» **What is being asked**
For this task, output exactly the lines of the material below starting at the line with "LDPE alone does" and ending at the line with "This chapter examines"; pictures are to be excluded.

» **Input records**

● ● ● ● ● ● ●

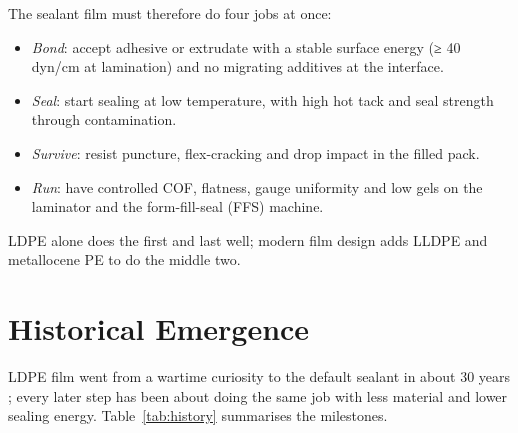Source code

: \documentclass[10pt,twocolumn,a4paper]{article}
\begin{document}
The sealant film must therefore do four jobs at once:
\begin{itemize}\setlength\itemsep{1pt}
\item \textit{Bond}: accept adhesive or extrudate with a stable surface energy (≥ 40 dyn/cm at lamination) and no migrating additives at the interface.
\item \textit{Seal}: start sealing at low temperature, with high hot tack and seal strength through contamination.
\item \textit{Survive}: resist puncture, flex-cracking and drop impact in the filled pack.
\item \textit{Run}: have controlled COF, flatness, gauge uniformity and low gels on the laminator and the form-fill-seal (FFS) machine.
\end{itemize}
LDPE alone does the first and last well; modern film design adds LLDPE and metallocene PE to do the middle two.

\section{Historical Emergence}

LDPE film went from a wartime curiosity to the default sealant in about 30 years \cite{fawcett,cantor}; every later step has been about doing the same job with less material and lower sealing energy. Table~\ref{tab:history} summarises the milestones.
\end{document}
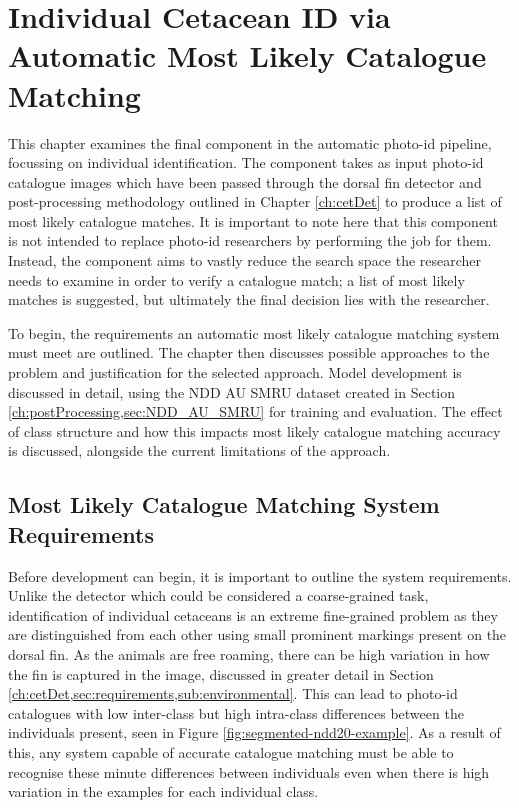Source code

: \chapter{Individual Cetacean ID via Automatic Most Likely Catalogue Matching}\label{ch:ID}

This chapter examines the final component in the automatic photo-id pipeline, focussing on individual identification. The component takes as input photo-id catalogue images which have been passed through the dorsal fin detector and post-processing methodology outlined in Chapter \ref{ch:cetDet} to produce a list of most likely catalogue matches. It is important to note here that this component is not intended to replace photo-id researchers by performing the job for them. Instead, the component aims to vastly reduce the search space the researcher needs to examine in order to verify a catalogue match; a list of most likely matches is suggested, but ultimately the final decision lies with the researcher.

To begin, the requirements an automatic most likely catalogue matching system must meet are outlined. The chapter then discusses possible approaches to the problem and justification for the selected approach. Model development is discussed in detail, using the NDD AU SMRU dataset created in Section \ref{ch:postProcessing,sec:NDD_AU_SMRU} for training and evaluation. The effect of class structure and how this impacts most likely catalogue matching accuracy is discussed, alongside the current limitations of the approach. 

\section{Most Likely Catalogue Matching System Requirements}\label{ch:ID,sec:Requirements}

Before development can begin, it is important to outline the system requirements. Unlike the detector which could be considered a coarse-grained task, identification of individual cetaceans is an extreme fine-grained problem as they are distinguished from each other using small prominent markings present on the dorsal fin. As the animals are free roaming, there can be high variation in how the fin is captured in the image, discussed in greater detail in Section \ref{ch:cetDet,sec:requirements,sub:environmental}. This can lead to photo-id catalogues with low inter-class but high intra-class differences between the individuals present, seen in Figure \ref{fig:segmented-ndd20-example}. As a result of this, any system capable of accurate catalogue matching must be able to recognise these minute differences between individuals even when there is high variation in the examples for each individual class. 

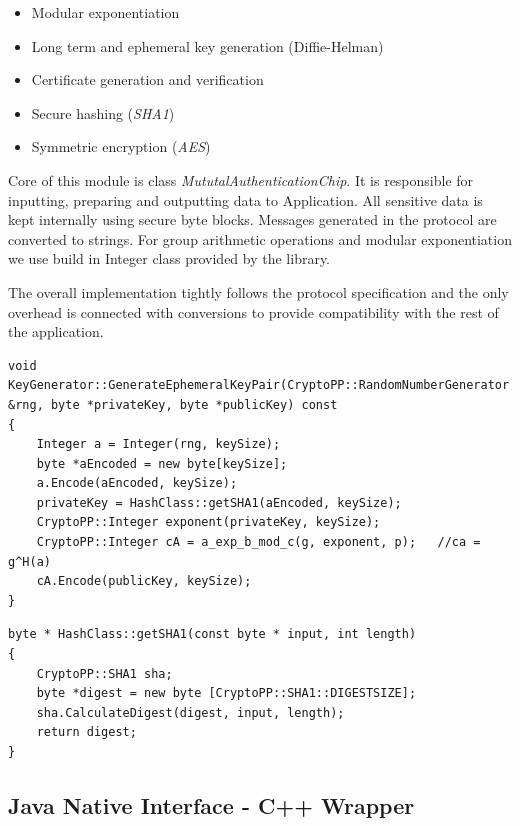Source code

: \documentclass[11pt,titlepage]{article}
\theoremstyle{plain}
\begin{document}
\begin{itemize}
\item Modular exponentiation
\item Long term and ephemeral key generation (Diffie-Helman)
\item Certificate generation and verification
\item Secure hashing (\textit{SHA1})
\item Symmetric encryption (\textit{AES})
\end{itemize}

Core of this module is class \textit{MututalAuthenticationChip}. It is responsible for inputting, preparing and outputting data to Application. All sensitive data is kept internally using secure byte blocks. Messages generated in the protocol are converted to strings.
For group arithmetic operations and modular exponentiation we use build in Integer class provided by the library. 

\vspace{5mm}

The overall implementation tightly follows the protocol specification and the only overhead is connected with conversions to provide compatibility with the rest of the application.
\begin{lstlisting}
void KeyGenerator::GenerateEphemeralKeyPair(CryptoPP::RandomNumberGenerator &rng, byte *privateKey, byte *publicKey) const
{
    Integer a = Integer(rng, keySize);
    byte *aEncoded = new byte[keySize];
    a.Encode(aEncoded, keySize);
    privateKey = HashClass::getSHA1(aEncoded, keySize);
    CryptoPP::Integer exponent(privateKey, keySize);
    CryptoPP::Integer cA = a_exp_b_mod_c(g, exponent, p);   //ca = g^H(a)
    cA.Encode(publicKey, keySize);
}
\end{lstlisting}

\begin{lstlisting}
byte * HashClass::getSHA1(const byte * input, int length)
{
	CryptoPP::SHA1 sha;
	byte *digest = new byte [CryptoPP::SHA1::DIGESTSIZE];
	sha.CalculateDigest(digest, input, length);
	return digest;
}
\end{lstlisting}

\subsection{Java Native Interface - C++ Wrapper}
\end{document}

● ● ● ● ● ● ●

» **Exercise result**
LDPE alone does the first and last well; modern film design adds LLDPE and metallocene PE to do the middle two.

\section{Historical Emergence}

LDPE film went from a wartime curiosity to the default sealant in about 30 years \cite{fawcett,cantor}; every later step has been about doing the same job with less material and lower sealing energy. Table~\ref{tab:history} summarises the milestones.
\end{document}
Source code

: \chapter{Individual Cetacean ID via Automatic Most Likely Catalogue Matching}\label{ch:ID}

This chapter examines the final component in the automatic photo-id pipeline, focussing on individual identification. The component takes as input photo-id catalogue images which have been passed through the dorsal fin detector and post-processing methodology outlined in Chapter \ref{ch:cetDet} to produce a list of most likely catalogue matches. It is important to note here that this component is not intended to replace photo-id researchers by performing the job for them. Instead, the component aims to vastly reduce the search space the researcher needs to examine in order to verify a catalogue match; a list of most likely matches is suggested, but ultimately the final decision lies with the researcher.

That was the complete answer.